Question

The centre, one vertex, one focus of a hyperbola are (5, 4), (5, 7), (5, 9). Its directrices are:
A) 5y – 27 = 0, 5y – 9 = 0
B) 5y – 17 = 0, 5y – 11 = 0
C) 5y – 29 = 0, 5y – 11 = 0
D) 5y – 7 = 0, 5y – 17 = 0

Answer 1

Hint:
We will first find out the values of a, which we can denote as the distance between the centre of the hyperbola and the vertex of the hyperbola, and ae, the distance between the centre and the focus using the distance formula: distance = $\sqrt {{{\left( {{x_2} - {x_1}} \right)}^2} + {{\left( {{y_2} - {y_1}} \right)}^2}} $ . And from these two, we will calculate the eccentricity e of the hyperbola. The equation of the directrix is given as: y – 4 = $ \pm \dfrac{a}{e}$ since the axis of the hyperbola is parallel to y – axis. Upon substituting the values of a and e, we will get the equation of the directrices of the hyperbola.

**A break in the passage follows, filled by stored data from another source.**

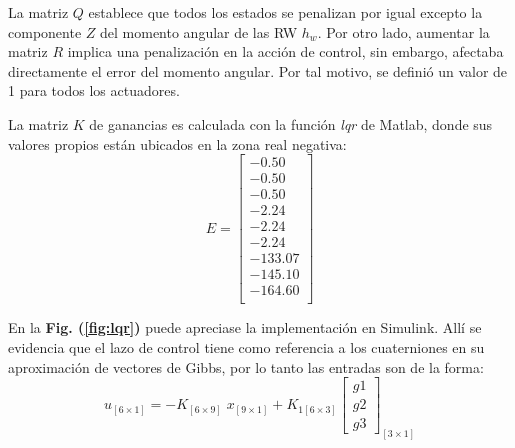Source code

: La matriz $Q$ establece que todos los estados se penalizan por igual excepto la componente $Z$ del momento angular de las RW $h_w$. Por otro lado, aumentar la matriz $R$ implica una penalización en la acción de control, sin embargo, afectaba directamente el error del momento angular. Por tal motivo, se definió un valor de 1 para todos los actuadores.

La matriz $K$ de ganancias es calculada con la función \textit{lqr} de Matlab, donde sus valores propios están ubicados en la zona real negativa:
\begin{equation}
	E =
	\begin{bmatrix}
		-0.50 \\
		-0.50 \\
		-0.50 \\
		-2.24 \\
		-2.24 \\
		-2.24 \\
		-133.07 \\
		-145.10 \\
		-164.60 \\
	\end{bmatrix}
\end{equation}

En la \textbf{Fig. (\ref{fig:lqr})} puede apreciase la implementación en Simulink. Allí se evidencia que el lazo de control tiene como referencia a los cuaterniones en su aproximación de vectores de Gibbs, por lo tanto las entradas son de la forma:
\begin{equation}\label{eq:expresionEntradas}
	u_{[6\times1]} =-K_{[6\times9]}\;x_{[9\times1]} +K_{1[6\times3]}\left[\begin{array}{c}
		g1\\
		g2\\
		g3
	\end{array}\right]_{[3\times1]}
\end{equation}

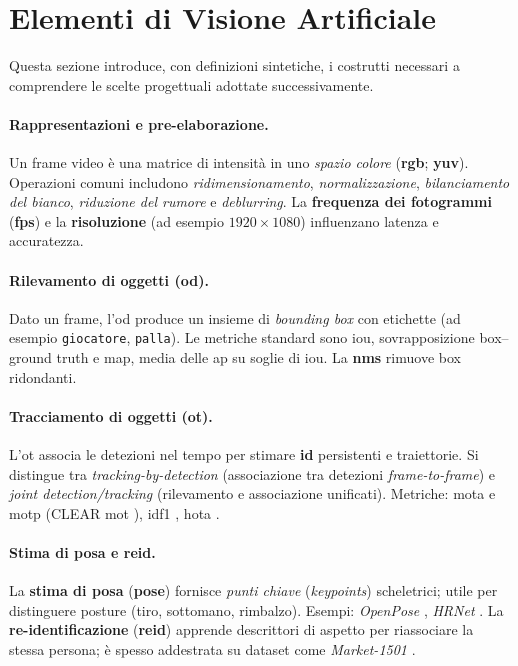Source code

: \documentclass[12pt,a4paper,openright,twoside]{book}
\begin{document}
\section{Elementi di Visione Artificiale}
\label{sec:elementi-visione-artificiale}

Questa sezione introduce, con definizioni sintetiche, i costrutti necessari a comprendere le scelte progettuali 
adottate successivamente.

\paragraph{Rappresentazioni e pre-elaborazione.} Un frame video è una matrice di intensità in uno \emph{spazio colore} 
(\textbf{\ac{rgb}}; \textbf{\ac{yuv}}).
Operazioni comuni includono \emph{ridimensionamento}, \emph{normalizzazione}, \emph{bilanciamento del bianco},
\emph{riduzione del rumore} e \emph{deblurring}.
La \textbf{frequenza dei fotogrammi} (\textbf{\ac{fps}}) e la \textbf{risoluzione} 
(ad esempio $1920\times1080$) influenzano latenza e accuratezza.

\paragraph{Rilevamento di oggetti (\ac{od}).} Dato un frame, l'\ac{od} produce un insieme di \emph{bounding box} con etichette 
(ad esempio \texttt{giocatore}, \texttt{palla}). Le metriche standard sono \ac{iou},
sovrapposizione box--ground truth e \ac{map}, media delle \ac{ap} su soglie di \ac{iou}.
La \textbf{\ac{nms}} rimuove box ridondanti.

\paragraph{Tracciamento di oggetti (\ac{ot}).} L'\ac{ot} associa le detezioni nel tempo per stimare \textbf{\ac{id}} persistenti 
e traiettorie. Si distingue tra \emph{\textit{tracking-by-detection}} (associazione tra detezioni \emph{frame-to-frame}) e 
\emph{\textit{joint detection/tracking}} (rilevamento e associazione unificati). Metriche: \ac{mota} e \ac{motp}
(CLEAR \ac{mot} \cite{bernardin2008evaluating}), \ac{idf1} \cite{ristani2016performance}, \ac{hota} \cite{luiten2021hota}.

\paragraph{Stima di posa e \ac{reid}.} La \textbf{stima di posa} (\textbf{pose}) fornisce \emph{punti chiave} (\textit{keypoints}) scheletrici;
utile per distinguere posture (tiro, sottomano, rimbalzo). Esempi: \textit{OpenPose} \cite{cao2017realtime}, \textit{HRNet} \cite{sun2019deep}.
La \textbf{re-identificazione} (\textbf{\ac{reid}}) apprende descrittori di aspetto per riassociare la stessa persona;
è spesso addestrata su dataset come \textit{Market-1501} \cite{zheng2015scalable}.
\end{document}
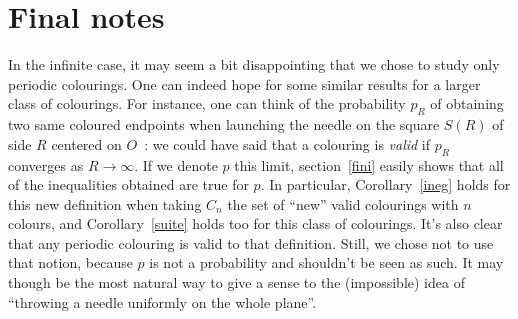\documentclass[a4paper,11pt]{article}
\theoremstyle{definition}
\theoremstyle{remark}
\begin{document}
\section{Final notes}
In the infinite case, it may seem a bit disappointing that we chose to study 
only periodic colourings. One can indeed hope for some similar results for a 
larger class of colourings. For instance, one can think of the probability $p_R$ 
of obtaining two same coloured endpoints when launching the needle on the square 
$S(R)$ of side $R$ centered on $O$~: we could have said that a colouring is 
\emph{valid} if $p_R$ converges 
as $R \rightarrow \infty$. If we denote $p$ this limit, section~\ref{fini} 
easily shows that all of the inequalities obtained are true for $p$. In 
particular, Corollary~\ref{ineg} holds for this new definition when taking $C_n$ 
the set of ``new'' valid colourings with $n$ colours, and Corollary~\ref{suite} 
holds too for this class of colourings. 
It's also clear that any periodic colouring is valid to that 
definition. Still, we chose not to use that notion, because $p$ is not a 
probability and shouldn't be 
seen as such. It may though be the most natural way to give a sense to 
the (impossible) idea of ``throwing a needle uniformly on the whole plane''.
\end{document}
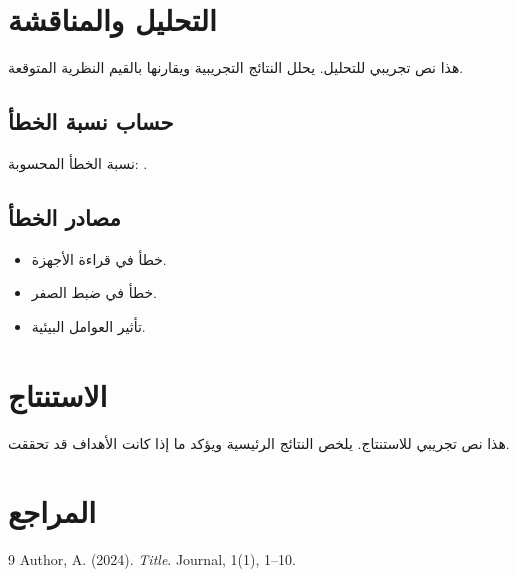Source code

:\documentclass[11pt,a4paper]{article}
\begin{document}

\section{التحليل والمناقشة}
\label{sec:analysis}

هذا نص تجريبي للتحليل. يحلل النتائج التجريبية ويقارنها بالقيم النظرية المتوقعة.

\subsection{حساب نسبة الخطأ}
نسبة الخطأ المحسوبة: .

\subsection{مصادر الخطأ}
\begin{itemize}
    \item خطأ في قراءة الأجهزة.
    \item خطأ في ضبط الصفر.
    \item تأثير العوامل البيئية.
\end{itemize}

\section{الاستنتاج}
\label{sec:conclusion}

هذا نص تجريبي للاستنتاج. يلخص النتائج الرئيسية ويؤكد ما إذا كانت الأهداف قد تحققت.

\section*{المراجع}

\begin{thebibliography}{9}
 Author, A. (2024). \emph{Title}. Journal, 1(1), 1--10.
\end{thebibliography}
\end{document}
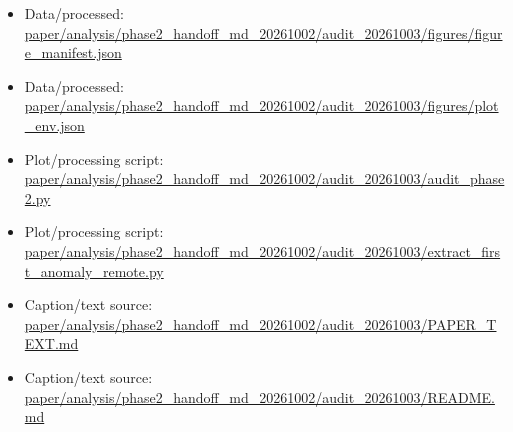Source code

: \begin{itemize}[leftmargin=1.4em,noitemsep]
\item Data/processed: \begingroup\scriptsize\url{paper/analysis/phase2_handoff_md_20261002/audit_20261003/figures/figure_manifest.json}\endgroup
\item Data/processed: \begingroup\scriptsize\url{paper/analysis/phase2_handoff_md_20261002/audit_20261003/figures/plot_env.json}\endgroup
\item Plot/processing script: \begingroup\scriptsize\url{paper/analysis/phase2_handoff_md_20261002/audit_20261003/audit_phase2.py}\endgroup
\item Plot/processing script: \begingroup\scriptsize\url{paper/analysis/phase2_handoff_md_20261002/audit_20261003/extract_first_anomaly_remote.py}\endgroup
\item Caption/text source: \begingroup\scriptsize\url{paper/analysis/phase2_handoff_md_20261002/audit_20261003/PAPER_TEXT.md}\endgroup
\item Caption/text source: \begingroup\scriptsize\url{paper/analysis/phase2_handoff_md_20261002/audit_20261003/README.md}\endgroup
\end{itemize}

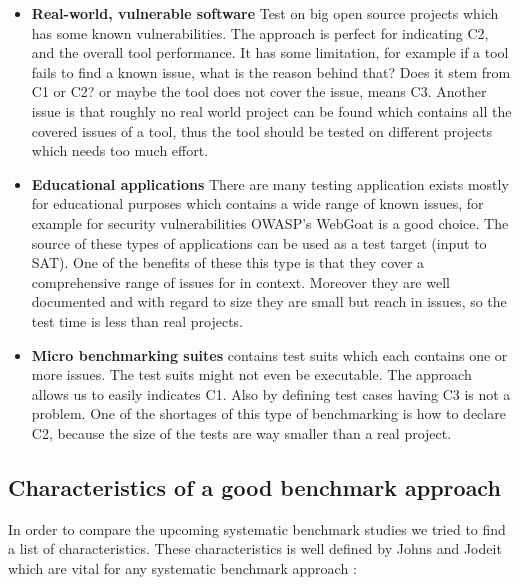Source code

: \documentclass[authoryear,preprint]{sigplanconf}
\begin{document}
\begin{itemize}
	\item \textbf{Real-world, vulnerable software} Test on big open source projects which has some known vulnerabilities. The approach is perfect for indicating C2, and the overall tool performance. It has some limitation, for example if a tool fails to find a known issue, what is the reason behind that? Does it stem from C1 or C2? or maybe the tool does not cover the issue, means C3. Another issue is that roughly no real world project can be found which contains all the covered issues of a tool, thus the tool should be tested on different projects which needs too much effort. 
	
	\item \textbf{Educational applications} There are many testing application exists mostly for educational purposes which contains a wide range of known issues, for example for security vulnerabilities OWASP’s WebGoat \cite{owasp} is a good choice. The source of these types of applications can be used as a test target (input to SAT). One of the benefits of these this type is that they cover a comprehensive range of issues for in context. Moreover they are well documented and with regard to size they are small but reach in issues, so the test time is less than real projects. 
	
	\item \textbf{Micro benchmarking suites} contains test suits which each contains one or more issues. The test suits might not even be executable. The approach allows us to easily indicates C1. Also by defining test cases having C3 is not a problem. One of the shortages of this type of benchmarking is how to declare C2, because the size of the tests are way smaller than a real project. 
\end{itemize}

\subsection{Characteristics of a good benchmark approach}
\label{sec:good_benchmark}

In order to compare the upcoming systematic benchmark studies we tried to find a list of characteristics. These characteristics is well defined by Johns and Jodeit which are vital for any systematic benchmark approach \cite{Scanstud}:
\end{document}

Complete step by step solution:
We are given the centre of hyperbola as (5, 4), one vertex of hyperbola has co-ordinates (5, 7) and one of the focus is at (5, 9).
We can calculate the distance between the centre of the hyperbola and the vertex of the hyperbola, a, using the distance formula: $\sqrt {{{\left( {{x_2} - {x_1}} \right)}^2} + {{\left( {{y_2} - {y_1}} \right)}^2}} $
$ \Rightarrow $a = $\sqrt {{{\left( {5 - 5} \right)}^2} + {{\left( {7 - 4} \right)}^2}} = \sqrt {0 + 9} = \sqrt 9 = 3$
Therefore, a = 3.
Similarly, we can calculate the distance between the centre of the hyperbola and the focus
of the hyperbola, ae, using the distance formula: $\sqrt {{{\left( {{x_2} - {x_1}} \right)}^2} + {{\left( {{y_2} - {y_1}} \right)}^2}} $
$ \Rightarrow ae = \sqrt {{{\left( {5 - 5} \right)}^2} + {{\left( {9 - 4} \right)}^2}} $ = $\sqrt {0 + 25} = \sqrt {25} = 5$
Therefore, ae = 5
Now, we can calculate the eccentricity of the given hyperbola using ae and a as: e = $\dfrac{{ae}}{a}$
$ \Rightarrow e = \dfrac{5}{3}$
Therefore, the equation of the directrices of the hyperbola will be given by: y – 4 = $ \pm \dfrac{a}{e}$as the axis of the hyperbola is parallel to y – axis.
Putting the values of a and e in this equation, we get
$ \Rightarrow y - 4 = \pm \dfrac{3}{{\dfrac{5}{3}}} = \pm \dfrac{9}{5}$
Or, we can write this as
$ \Rightarrow y = 4 \pm \dfrac{9}{5}$
Therefore, y can have two values i.e., $y = 4 + \dfrac{9}{5}$ and $y = 4 - \dfrac{9}{5}$
Hence, we can write these equation in simplified form as:
$ \Rightarrow 5y = 29{\text{ and 5}}y = 11$
Or, $5y - 29 = 0{\text{ and 5}}y - 11 = 0$

Hence, option (C) is correct.

Note:
You may go wrong while using the equation of the directrix of the hyperbola because here, we have used the y – coordinate as the axis of the hyperbola was parallel to y – axis (since x – coefficient of centre, vertex and focus is constant).